平底马蹄形断面的水力计算

平底II型马蹄形断面是将标准II型马蹄形断面的底拱改成平底而来,是水利水电工程较常用的断面形式之一,但其正常水深和临界水深的水力计算需求解超越方程,无解析解.传统的试算法或查表法计算过程繁琐且计算精度不高.本文通过对平底II型马蹄形断面基本方程进行数学变换,并对引入的无量纲参数与无量纲水深的关系进行分析及计算,应用拟合优化原理得到了其水力计算的直接计算公式.该公式不需分段和进行判别选取,直接可得到答案.在工程的适用范围内(即水深与顶拱半径之比:0.05≤h/r≤1.41),计算正常水深的最大误差小于0.41%,计算临界水深的最大误差小于0.20%.其成果对该断面形式的隧洞设计有一定参考价值.
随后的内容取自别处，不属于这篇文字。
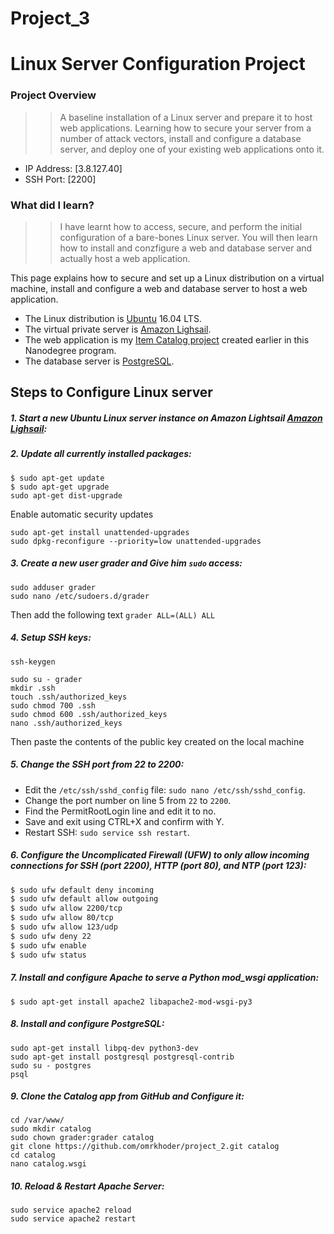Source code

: # Project_3
# Linux Server Configuration Project
### Project Overview
>> A baseline installation of a Linux server and prepare it to host web applications. Learning how to secure your server from a number of attack vectors, install and configure a database server, and deploy one of your existing web applications onto it.
* IP Address: [3.8.127.40]
* SSH Port: [2200]
### What did I learn?
>> I have learnt how to access, secure, and perform the initial configuration of a bare-bones Linux server. You will then learn how to install and conzfigure a web and database server and actually host a web application.

This page explains how to secure and set up a Linux distribution on a virtual machine, install and configure a web and database server to host a web application. 
- The Linux distribution is [Ubuntu](https://www.ubuntu.com/download/server) 16.04 LTS.
- The virtual private server is [Amazon Lighsail](https://lightsail.aws.amazon.com/).
- The web application is my [Item Catalog project](https://github.com/omrkhoder/project_2.git) created earlier in this Nanodegree program.
- The database server is [PostgreSQL](https://www.postgresql.org/).

## Steps to Configure Linux server
##### 1. Start a new Ubuntu Linux server instance on Amazon Lightsail [Amazon Lighsail](https://lightsail.aws.amazon.com/):

##### 2. Update all currently installed packages:
```
$ sudo apt-get update
$ sudo apt-get upgrade
sudo apt-get dist-upgrade
```
Enable automatic security updates
```
sudo apt-get install unattended-upgrades
sudo dpkg-reconfigure --priority=low unattended-upgrades
```
##### 3. Create a new user grader and Give him `sudo` access:
```
sudo adduser grader
sudo nano /etc/sudoers.d/grader 
```
Then add the following text `grader ALL=(ALL) ALL`

##### 4. Setup SSH keys:
`ssh-keygen`

```
sudo su - grader
mkdir .ssh
touch .ssh/authorized_keys 
sudo chmod 700 .ssh
sudo chmod 600 .ssh/authorized_keys 
nano .ssh/authorized_keys 
```
Then paste the contents of the public key created on the local machine

##### 5. Change the SSH port from 22 to 2200:

- Edit the `/etc/ssh/sshd_config` file: `sudo nano /etc/ssh/sshd_config`.
- Change the port number on line 5 from `22` to `2200`.
- Find the PermitRootLogin line and edit it to no.
- Save and exit using CTRL+X and confirm with Y.
- Restart SSH: `sudo service ssh restart`.

##### 6. Configure the Uncomplicated Firewall (UFW) to only allow incoming connections for SSH (port 2200), HTTP (port 80), and NTP (port 123):

```bash
$ sudo ufw default deny incoming
$ sudo ufw default allow outgoing
$ sudo ufw allow 2200/tcp
$ sudo ufw allow 80/tcp
$ sudo ufw allow 123/udp
$ sudo ufw deny 22
$ sudo ufw enable
$ sudo ufw status
```

##### 7. Install and configure Apache to serve a Python mod_wsgi application:

    $ sudo apt-get install apache2 libapache2-mod-wsgi-py3

##### 8. Install and configure PostgreSQL:

```
sudo apt-get install libpq-dev python3-dev
sudo apt-get install postgresql postgresql-contrib
sudo su - postgres
psql
```
##### 9. Clone the Catalog app from GitHub and Configure it:
```
cd /var/www/
sudo mkdir catalog
sudo chown grader:grader catalog
git clone https://github.com/omrkhoder/project_2.git catalog
cd catalog
nano catalog.wsgi
```
##### 10. Reload & Restart Apache Server:
```
sudo service apache2 reload
sudo service apache2 restart
```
Hydraulic calculation of horseshoe cross-section with flat-bottom

Abstract: As one of the simplified type of the standard II type horseshoe, the II type horseshoe cross-section with flat bottom is one of the general used shape types for spillway tunnel and irrigation tunnel. However, the hydraulic calculation for this type tunnels has not been reported. Aiming at this problem, a new hydraulic calculation formula was proposed. The II type horseshoe cross-section with flat bottom is consisted of four parts: one flat bottom, two side circular arc arch and one circular arc roof umbrella arch. This simplified horseshoe type is special suitable for the geological conditions with low foundation pressure. The characteristics of hydraulics and mechanics are between horseshoe-shaped and U-shaped arch. Due to the flat bottom, this type can keep a normal water flow regime, and a smoothly connection of the water flow before and behind the tunnel. For obtaining the calculation formula of the normal and critical water depth for II type horseshoe tunnel with flat bottom, its geometrical design of hydraulic tunnel were analyzed. In order to guarantee the status without pressure in a free flow tunnel with changing water level, the free space above the water level was not less than 15 % of the whole cross-sectional areas of the tunnel. The upper limit of dimensionless water depth was 1.41. For most of the application engineering, the lower limit of dimensionless water depth was 0.05. After ascertained the utility range of the formula and based on fundamental equations of uniform flow and critical flow, the interrelation between dimensionless water depth and the dimensionless parameter were analyzed. We used the power function as the formula form, and coefficients of the formula were calculated based on the theory of optimization and regression. The calculation formula for normal water depth and critical water depth were obtained. Results showed that the maximum relative error of normal water depth and critical water depth were 0.41% and 0.20%, respectively. This research indicated that the hydraulic calculation formula could be widely used in engineering design and project management with high accurate and simple form.